That said, even with what I'm actively tracking, mostly JavaScript heavy web
applications, Node/iojs, ES6/ES2015, ES7/ESNext, BabelJS, React, Riot,
Mercury, Angular, etc.; It's a lot to keep up with. Everything gets to be
pretty significant very quickly. That doesn't even include advances in .Net
(ASP.Net/MVC, core-clr, etc), Java, Python, Go, the list goes on. It's
impossible to _know_ every tool. But it is possible to know and understand the
concepts behind web applications, which aren't changing quite as quickly. I
understand how SPDY/HTTP2/WebSockets and even bits of WebRTC work. If you
understand how the pieces fit together, and how to bend them to your will...

If you understand how web applications work, you might be an expert.

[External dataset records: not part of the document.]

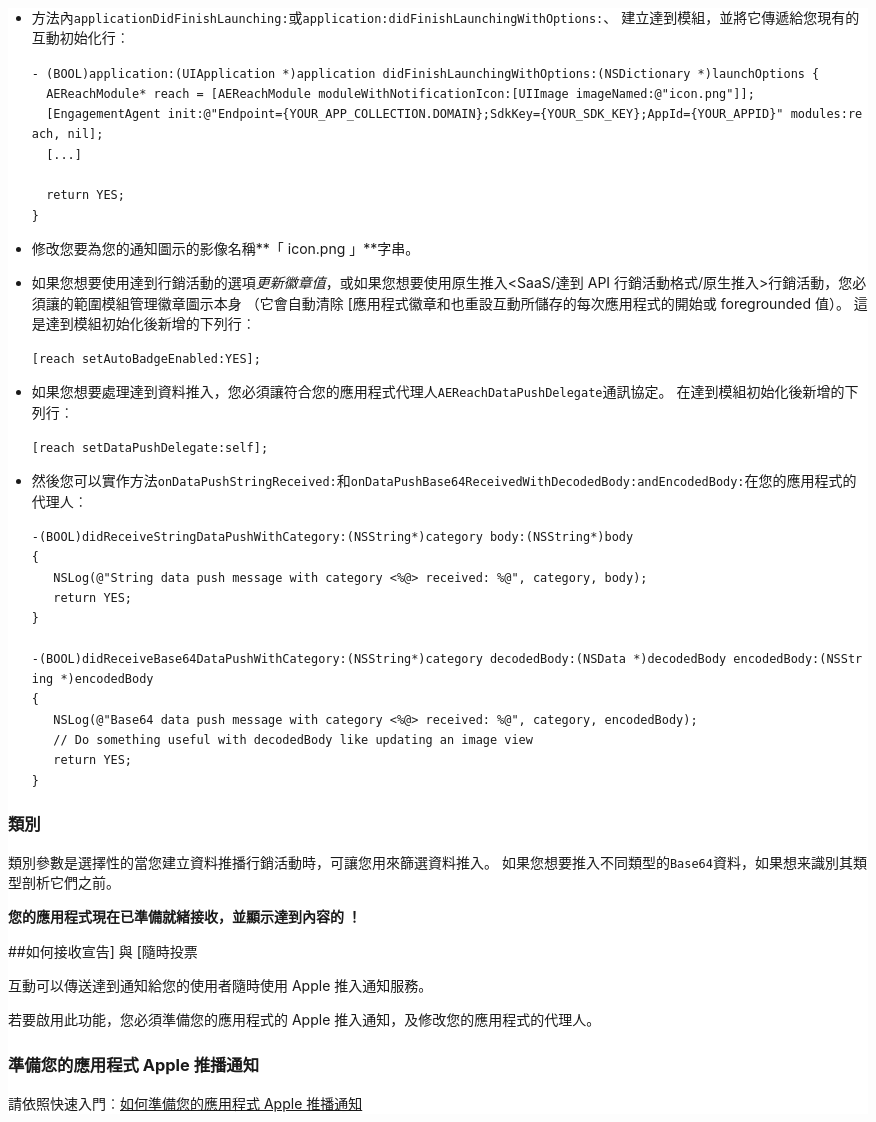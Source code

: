 -   方法內`applicationDidFinishLaunching:`或`application:didFinishLaunchingWithOptions:`、 建立達到模組，並將它傳遞給您現有的互動初始化行︰

        - (BOOL)application:(UIApplication *)application didFinishLaunchingWithOptions:(NSDictionary *)launchOptions {
          AEReachModule* reach = [AEReachModule moduleWithNotificationIcon:[UIImage imageNamed:@"icon.png"]];
          [EngagementAgent init:@"Endpoint={YOUR_APP_COLLECTION.DOMAIN};SdkKey={YOUR_SDK_KEY};AppId={YOUR_APPID}" modules:reach, nil];
          [...]

          return YES;
        }

-   修改您要為您的通知圖示的影像名稱**「 icon.png 」**字串。
-   如果您想要使用達到行銷活動的選項*更新徽章值*，或如果您想要使用原生推入\<SaaS/達到 API 行銷活動格式/原生推入\>行銷活動，您必須讓的範圍模組管理徽章圖示本身 （它會自動清除 [應用程式徽章和也重設互動所儲存的每次應用程式的開始或 foregrounded 值）。 這是達到模組初始化後新增的下列行︰

        [reach setAutoBadgeEnabled:YES];

-   如果您想要處理達到資料推入，您必須讓符合您的應用程式代理人`AEReachDataPushDelegate`通訊協定。 在達到模組初始化後新增的下列行︰

        [reach setDataPushDelegate:self];

-   然後您可以實作方法`onDataPushStringReceived:`和`onDataPushBase64ReceivedWithDecodedBody:andEncodedBody:`在您的應用程式的代理人︰

        -(BOOL)didReceiveStringDataPushWithCategory:(NSString*)category body:(NSString*)body
        {
           NSLog(@"String data push message with category <%@> received: %@", category, body);
           return YES;
        }

        -(BOOL)didReceiveBase64DataPushWithCategory:(NSString*)category decodedBody:(NSData *)decodedBody encodedBody:(NSString *)encodedBody
        {
           NSLog(@"Base64 data push message with category <%@> received: %@", category, encodedBody);
           // Do something useful with decodedBody like updating an image view
           return YES;
        }

### <a name="category"></a>類別

類別參數是選擇性的當您建立資料推播行銷活動時，可讓您用來篩選資料推入。 如果您想要推入不同類型的`Base64`資料，如果想来識別其類型剖析它們之前。

**您的應用程式現在已準備就緒接收，並顯示達到內容的 ！**

##<a name="how-to-receive-announcements-and-polls-at-any-time"></a>如何接收宣告] 與 [隨時投票

互動可以傳送達到通知給您的使用者隨時使用 Apple 推入通知服務。

若要啟用此功能，您必須準備您的應用程式的 Apple 推入通知，及修改您的應用程式的代理人。

### <a name="prepare-your-application-for-apple-push-notifications"></a>準備您的應用程式 Apple 推播通知

請依照快速入門︰[如何準備您的應用程式 Apple 推播通知](https://developer.apple.com/library/ios/documentation/IDEs/Conceptual/AppDistributionGuide/AddingCapabilities/AddingCapabilities.html#//apple_ref/doc/uid/TP40012582-CH26-SW6)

If you aren't afraid to look at and consider new tools, you might be an
expert.

If you know when to be pragmatic about your software design, you might be an
expert.

If you don't loosely apply a software design pattern because it kind of fits,
you might be an expert.

There's no absolute, it's just a matter of knowing more than most, and being
able to apply it in practice.

------
lordnacho
This also means you'll only last if you enjoy the work. If you don't like it,
learning a new framework every few months will make you go insane.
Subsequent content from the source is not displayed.